## What you are asked to do
One number is all that is asked for: the number of lines below that hold the string "hosts".

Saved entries
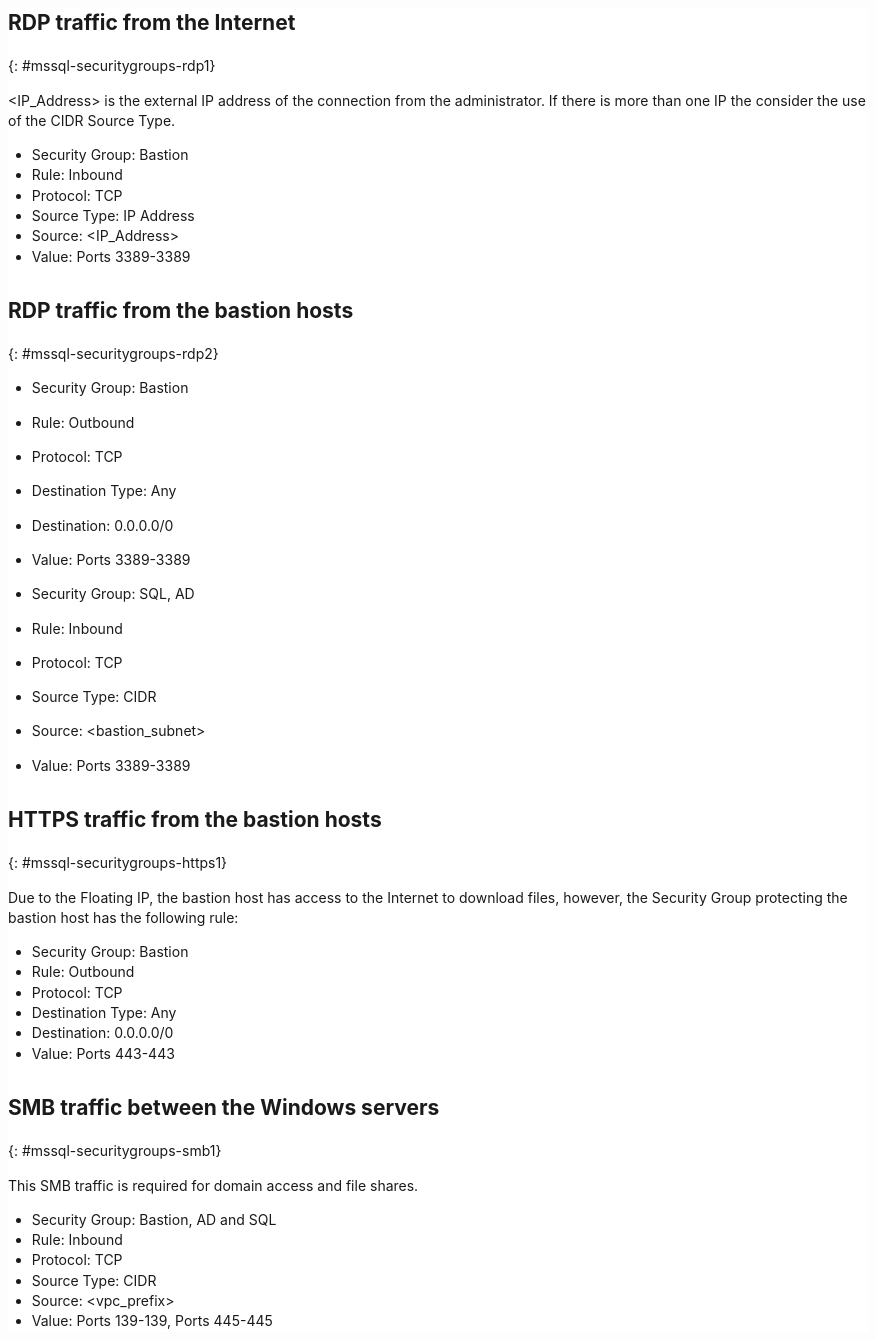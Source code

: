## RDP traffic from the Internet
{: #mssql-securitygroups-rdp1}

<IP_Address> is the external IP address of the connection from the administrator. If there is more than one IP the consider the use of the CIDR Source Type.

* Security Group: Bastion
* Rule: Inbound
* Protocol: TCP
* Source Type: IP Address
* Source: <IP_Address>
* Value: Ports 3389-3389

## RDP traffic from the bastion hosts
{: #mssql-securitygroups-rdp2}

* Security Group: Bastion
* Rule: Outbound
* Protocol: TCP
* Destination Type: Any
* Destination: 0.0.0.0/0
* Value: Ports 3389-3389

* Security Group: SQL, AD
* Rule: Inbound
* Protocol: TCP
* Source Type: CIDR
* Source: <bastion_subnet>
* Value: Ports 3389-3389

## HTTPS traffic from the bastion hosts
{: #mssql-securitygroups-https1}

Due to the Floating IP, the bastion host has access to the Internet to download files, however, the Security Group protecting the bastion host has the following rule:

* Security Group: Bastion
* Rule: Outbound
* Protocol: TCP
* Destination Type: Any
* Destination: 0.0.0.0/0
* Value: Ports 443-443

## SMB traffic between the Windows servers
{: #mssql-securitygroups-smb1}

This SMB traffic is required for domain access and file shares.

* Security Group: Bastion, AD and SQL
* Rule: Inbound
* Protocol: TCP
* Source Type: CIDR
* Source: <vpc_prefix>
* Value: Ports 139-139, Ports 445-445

## Exercise answer
2